# YOUR ASSIGNMENT
The records follow. Filter them to the lines that hold "size".

[Stored data]
——

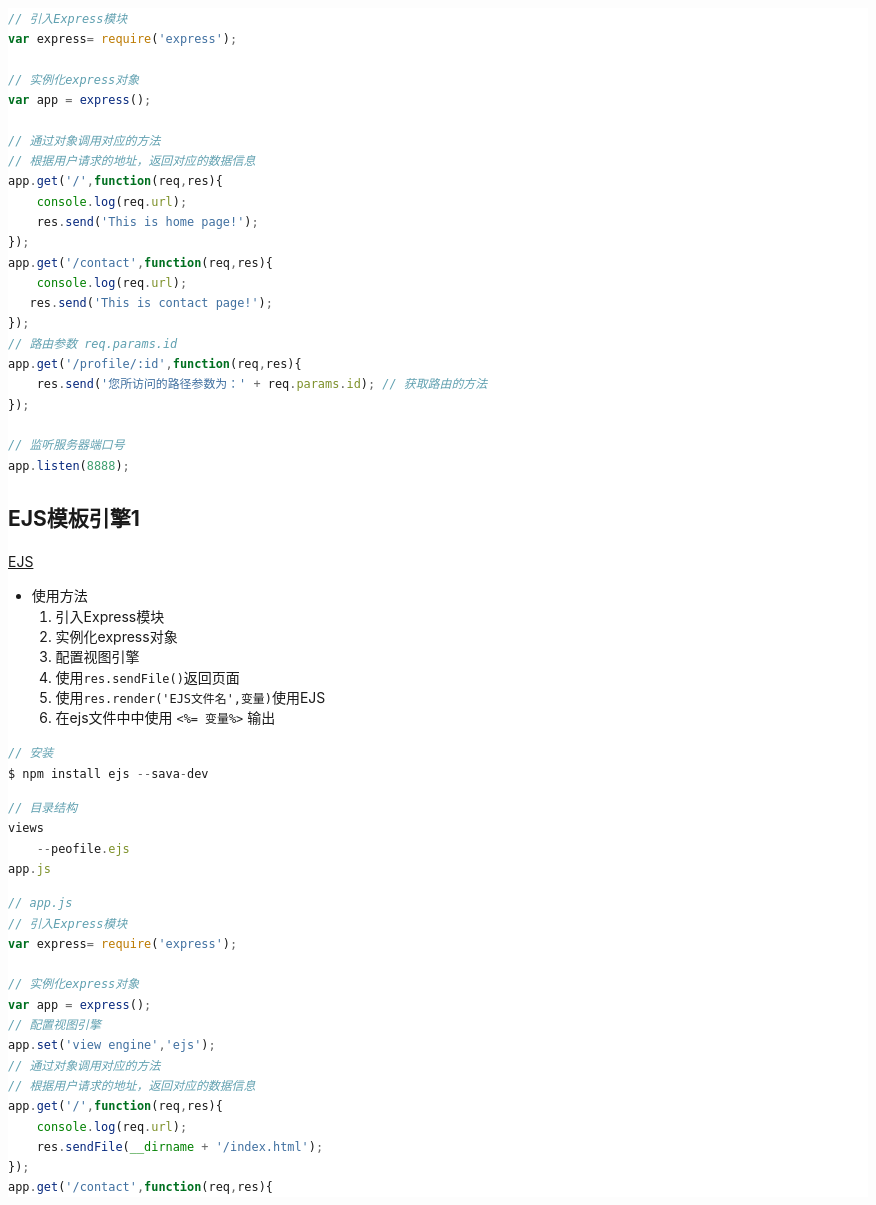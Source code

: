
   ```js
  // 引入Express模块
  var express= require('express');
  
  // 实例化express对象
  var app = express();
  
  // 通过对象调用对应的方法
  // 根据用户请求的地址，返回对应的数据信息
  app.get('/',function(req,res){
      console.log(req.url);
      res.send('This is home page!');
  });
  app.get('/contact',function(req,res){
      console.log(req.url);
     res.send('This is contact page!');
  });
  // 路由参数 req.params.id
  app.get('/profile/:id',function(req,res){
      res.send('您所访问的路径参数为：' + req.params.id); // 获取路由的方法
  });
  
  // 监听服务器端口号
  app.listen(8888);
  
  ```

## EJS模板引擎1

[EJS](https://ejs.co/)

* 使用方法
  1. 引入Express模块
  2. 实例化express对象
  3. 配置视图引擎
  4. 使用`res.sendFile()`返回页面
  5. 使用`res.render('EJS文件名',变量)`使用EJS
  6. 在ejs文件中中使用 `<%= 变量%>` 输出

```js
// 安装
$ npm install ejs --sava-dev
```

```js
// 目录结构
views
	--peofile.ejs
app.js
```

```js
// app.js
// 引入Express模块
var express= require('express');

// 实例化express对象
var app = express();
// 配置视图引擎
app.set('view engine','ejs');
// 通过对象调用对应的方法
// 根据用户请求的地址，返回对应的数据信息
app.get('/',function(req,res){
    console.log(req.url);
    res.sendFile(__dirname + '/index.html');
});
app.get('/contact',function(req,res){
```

——

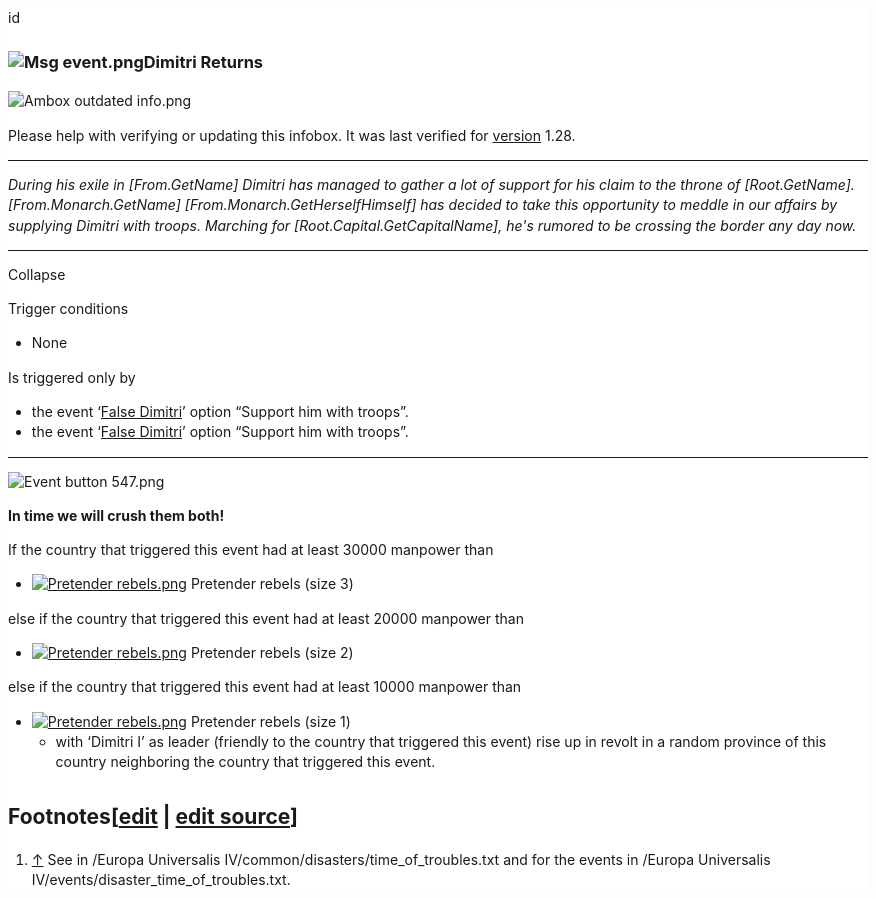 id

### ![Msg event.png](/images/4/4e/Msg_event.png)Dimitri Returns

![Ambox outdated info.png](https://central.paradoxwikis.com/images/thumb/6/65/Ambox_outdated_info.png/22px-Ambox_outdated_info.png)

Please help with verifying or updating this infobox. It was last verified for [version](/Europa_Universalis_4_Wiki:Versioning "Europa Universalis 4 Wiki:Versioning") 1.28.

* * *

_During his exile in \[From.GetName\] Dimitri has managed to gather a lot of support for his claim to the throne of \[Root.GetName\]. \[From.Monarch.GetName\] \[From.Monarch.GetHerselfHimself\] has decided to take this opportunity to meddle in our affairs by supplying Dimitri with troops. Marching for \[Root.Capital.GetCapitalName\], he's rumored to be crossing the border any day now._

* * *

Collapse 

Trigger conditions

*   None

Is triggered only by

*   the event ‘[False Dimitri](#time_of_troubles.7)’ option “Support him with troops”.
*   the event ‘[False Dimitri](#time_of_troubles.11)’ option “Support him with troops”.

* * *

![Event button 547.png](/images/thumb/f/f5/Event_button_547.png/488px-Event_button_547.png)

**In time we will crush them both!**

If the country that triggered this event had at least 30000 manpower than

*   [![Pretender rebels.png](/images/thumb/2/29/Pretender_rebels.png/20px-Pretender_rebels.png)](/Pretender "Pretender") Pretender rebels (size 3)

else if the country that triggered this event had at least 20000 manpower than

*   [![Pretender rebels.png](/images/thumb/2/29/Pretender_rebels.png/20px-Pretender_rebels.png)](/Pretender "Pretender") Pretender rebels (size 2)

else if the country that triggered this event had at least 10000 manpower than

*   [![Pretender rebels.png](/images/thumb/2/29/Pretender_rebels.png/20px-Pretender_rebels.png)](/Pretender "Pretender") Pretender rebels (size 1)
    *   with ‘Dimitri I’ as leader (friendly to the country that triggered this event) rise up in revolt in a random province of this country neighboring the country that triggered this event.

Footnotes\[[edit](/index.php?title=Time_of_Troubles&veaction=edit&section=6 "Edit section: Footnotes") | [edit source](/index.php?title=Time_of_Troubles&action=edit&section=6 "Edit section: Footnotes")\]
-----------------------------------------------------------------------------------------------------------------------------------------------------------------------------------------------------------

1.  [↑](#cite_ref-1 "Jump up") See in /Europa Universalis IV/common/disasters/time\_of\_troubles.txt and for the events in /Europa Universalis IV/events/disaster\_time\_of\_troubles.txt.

——

# ANSWER TO THE EXERCISE
*   [![Pretender rebels.png](/images/thumb/2/29/Pretender_rebels.png/20px-Pretender_rebels.png)](/Pretender "Pretender") Pretender rebels (size 3)
*   [![Pretender rebels.png](/images/thumb/2/29/Pretender_rebels.png/20px-Pretender_rebels.png)](/Pretender "Pretender") Pretender rebels (size 2)
*   [![Pretender rebels.png](/images/thumb/2/29/Pretender_rebels.png/20px-Pretender_rebels.png)](/Pretender "Pretender") Pretender rebels (size 1)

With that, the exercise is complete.